(TASK DIRECTIONS):
Up to and including the line that contains "of~$!T(M,w)$ in ).", repeat the entries below exactly from the first line on. Do not carry over any pictures.

Data records:

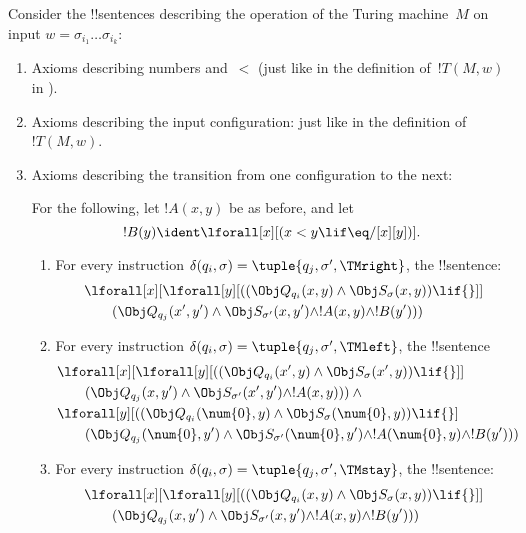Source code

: \documentclass[../../../include/open-logic-section]{subfiles}
\begin{document}
Consider the !!{sentence}s describing the operation of the Turing
machine~$M$ on input $w = \sigma_{i_1}\dots\sigma_{i_k}$:
\begin{enumerate}
\item Axioms describing numbers and~$<$ (just like in the definition
of~$!T(M,w)$ in ).
\item Axioms describing the input configuration: just like in the definition
of~$!T(M,w)$.
\item Axioms describing the transition from one configuration to
  the next:

For the following, let $!A(x, y)$ be as before, and let
\[
  !B(y) \ident \lforall[x][(x < y \lif \eq/[x][y])].
\]
\begin{enumerate}
\item {} For every instruction $\delta(q_i, \sigma) =
  \tuple{q_j, \sigma', \TMright}$, the !!{sentence}:
\begin{align*}
& \lforall[x][\lforall[y][(
   (\Obj Q_{q_i}(x, y) \land \Obj S_{\sigma}(x, y)) \lif {}]] \\
&\qquad   (\Obj Q_{q_j}(x', y') \land \Obj S_{\sigma'}(x, y') \land
!A(x, y) \land !B(y')))
\end{align*}
\item {} For every instruction $\delta(q_i, \sigma) =
  \tuple{q_j, \sigma', \TMleft}$, the !!{sentence}
\begin{align*}
& \lforall[x][\lforall[y][
    ((\Obj Q_{q_i}(x', y) \land \Obj S_{\sigma}(x', y)) \lif {}]]\\
& \qquad   (\Obj Q_{q_j}(x, y') \land \Obj S_{\sigma'}(x', y') \land
!A(x, y))) \land {}\\
& \lforall[y][((\Obj Q_{q_i}(\num{0}, y) \land \Obj S_{\sigma}(\num{0},
    y)) \lif {}]\\
& \qquad (\Obj Q_{q_j}(\num{0}, y') \land \Obj S_{\sigma'}(\num{0},
  y') \land !A(\num{0}, y) \land !B(y')))
\end{align*}
\item {} For every instruction $\delta(q_i, \sigma) =
  \tuple{q_j, \sigma', \TMstay}$, the !!{sentence}:
\begin{align*}
& \lforall[x][\lforall[y][(
   (\Obj Q_{q_i}(x, y) \land \Obj S_{\sigma}(x, y)) \lif {}]] \\
&\qquad (\Obj Q_{q_j}(x, y') \land \Obj S_{\sigma'}(x, y') \land
!A(x, y) \land !B(y')))
\end{align*}
\end{enumerate}

\end{enumerate}
\end{document}
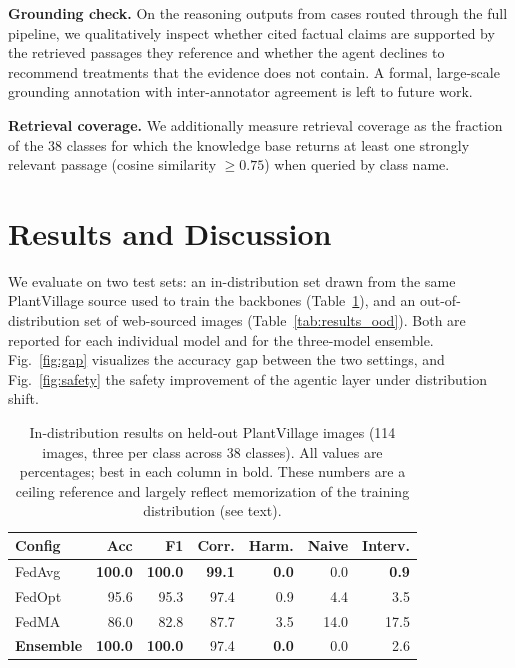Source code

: \documentclass[conference]{IEEEtran}
\begin{document}
\textbf{Grounding check.} On the reasoning outputs from cases routed through the full pipeline, we qualitatively inspect whether cited factual claims are supported by the retrieved passages they reference and whether the agent declines to recommend treatments that the evidence does not contain. A formal, large-scale grounding annotation with inter-annotator agreement is left to future work.

\textbf{Retrieval coverage.} We additionally measure retrieval coverage as the fraction of the 38 classes for which the knowledge base returns at least one strongly relevant passage (cosine similarity $\geq 0.75$) when queried by class name.

\section{Results and Discussion}
\label{sec:results}

We evaluate on two test sets: an in-distribution set drawn from the same PlantVillage source used to train the backbones (Table~\ref{tab:results_id}), and an out-of-distribution set of web-sourced images (Table~\ref{tab:results_ood}). Both are reported for each individual model and for the three-model ensemble. Fig.~\ref{fig:gap} visualizes the accuracy gap between the two settings, and Fig.~\ref{fig:safety} the safety improvement of the agentic layer under distribution shift.

\begin{table}[t]
\centering
\caption{In-distribution results on held-out PlantVillage images (114 images, three per class across 38 classes). All values are percentages; best in each column in bold. These numbers are a ceiling reference and largely reflect memorization of the training distribution (see text).}
\label{tab:results_id}
\small
\setlength{\tabcolsep}{4pt}
\begin{tabular}{lrrrrrr}
\toprule
\textbf{Config} & \textbf{Acc} & \textbf{F1} & \textbf{Corr.} & \textbf{Harm.} & \textbf{Naive} & \textbf{Interv.} \\
\midrule
FedAvg & \textbf{100.0} & \textbf{100.0} & \textbf{99.1} & \textbf{0.0} & 0.0 & \textbf{0.9} \\
FedOpt & 95.6 & 95.3 & 97.4 & 0.9 & 4.4 & 3.5 \\
FedMA & 86.0 & 82.8 & 87.7 & 3.5 & 14.0 & 17.5 \\
\textbf{Ensemble} & \textbf{100.0} & \textbf{100.0} & 97.4 & \textbf{0.0} & 0.0 & 2.6 \\
\bottomrule
\end{tabular}
\end{table}
\end{document}
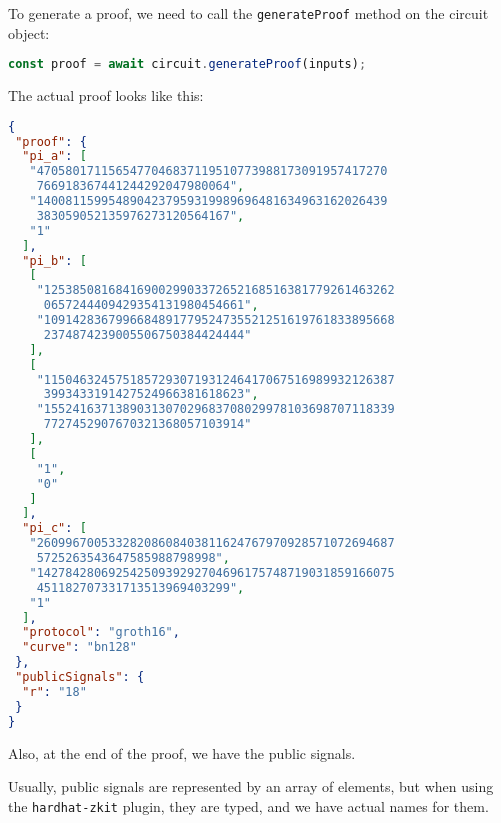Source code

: \documentclass[../lecture-notes.tex]{subfiles}
\begin{document}
    To generate a proof, we need to call the \texttt{generateProof} method on the circuit object:

    \begin{lstlisting}[language=TypeScript,numbers=none]
    const proof = await circuit.generateProof(inputs);
    \end{lstlisting}

    The actual proof looks like this:
    \begin{center}
        \begin{tcolorbox}[enhanced,
            width=0.925\textwidth,
            title=\textbf{proof.json},
            coltitle=gray!25!black,
            attach boxed title to top center={yshift=-2mm,yshifttext=-1mm},
            boxed title style={size=small,colframe=gray!75!black,
            colback=purple!30!white,boxrule=1pt},
            top=-0.35cm,
            bottom=-0.35cm]
            \begin{lstlisting}[language=JSON,numbers=none,basicstyle=\ttfamily\scriptsize]
{
 "proof": {
  "pi_a": [
   "4705801711565477046837119510773988173091957417270
    766918367441244292047980064",
   "1400811599548904237959319989696481634963162026439
    383059052135976273120564167",
   "1"
  ],
  "pi_b": [
   [
    "1253850816841690029903372652168516381779261463262
     0657244409429354131980454661",
    "1091428367996684891779524735521251619761833895668
     2374874239005506750384424444"
   ],
   [
    "1150463245751857293071931246417067516989932126387
     3993433191427524966381618623",
    "1552416371389031307029683708029978103698707118339
     7727452907670321368057103914"
   ],
   [
    "1",
    "0"
   ]
  ],
  "pi_c": [
   "26099670053328208608403811624767970928571072694687
    5725263543647585988798998",
   "14278428069254250939292704696175748719031859166075
    451182707331713513969403299",
   "1"
  ],
  "protocol": "groth16",
  "curve": "bn128"
 },
 "publicSignals": {
  "r": "18"
 }
}
            \end{lstlisting}
        \end{tcolorbox}
    \end{center}

    Also, at the end of the proof, we have the public signals.

    \begin{remark}
        Usually, public signals are represented by an array of elements, but when using the \texttt{hardhat-zkit} plugin,
        they are typed, and we have actual names for them.
    \end{remark}
\end{document}
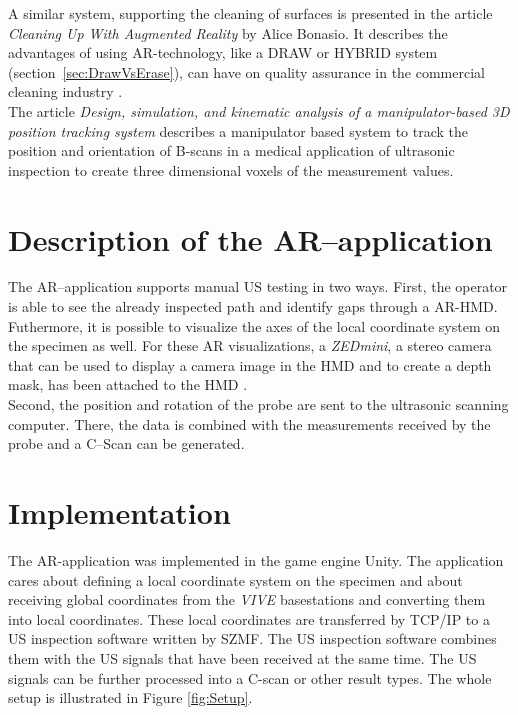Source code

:\documentclass{VRARWorkshop}
\begin{document}
A similar system, supporting the cleaning of surfaces is presented in the article \textit{Cleaning Up With Augmented Reality} by Alice Bonasio.
It describes the advantages of using AR-technology, like a DRAW or HYBRID system (section~\ref{sec:DrawVsErase}), can have on quality assurance in the commercial cleaning industry \cite{ARClean}.\\

The article \textit{Design, simulation, and kinematic analysis of a manipulator-based 3D position tracking system} describes a manipulator based system to track the position and orientation of B-scans in a medical application of ultrasonic inspection to create three dimensional voxels of the measurement values.
\cite{fadzil_design_2015}\\


\section{Description of the AR--application}
The AR--application supports manual US testing in two ways. First,
the operator is able to see the already inspected path and identify gaps through a AR-{\sc HMD}.
Futhermore, it is possible to visualize the axes of the local coordinate system on the specimen as well.
For these AR visualizations, a \textit{ZEDmini}, a stereo camera that can be used to display a camera image in the {\sc HMD} and to create a depth mask, has been attached to the {\sc HMD} \cite{dorner_virtual_2013}. \\
Second, the position and rotation of the probe are sent to the ultrasonic scanning computer.
There, the data is combined with the measurements received by the probe and a C--Scan can be
generated.

\section{Implementation}
The AR-application was implemented in the game engine Unity. The application cares about defining a local coordinate system on the specimen and about receiving global coordinates from the \textit{VIVE} basestations and converting them into local coordinates.
These local coordinates are transferred by TCP/IP to a US inspection software written by SZMF.
The US inspection software combines them with the US signals that have been received
at the same time. The US signals can be further processed into a C-scan or other result types.
The whole setup is illustrated in Figure \ref{fig:Setup}. \\
\end{document}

(TASK SOLUTION):
Source code

: \documentclass[../../../include/open-logic-section]{subfiles}
\begin{document}
Consider the !!{sentence}s describing the operation of the Turing
machine~$M$ on input $w = \sigma_{i_1}\dots\sigma_{i_k}$:
\begin{enumerate}
\item Axioms describing numbers and~$<$ (just like in the definition
of~$!T(M,w)$ in ).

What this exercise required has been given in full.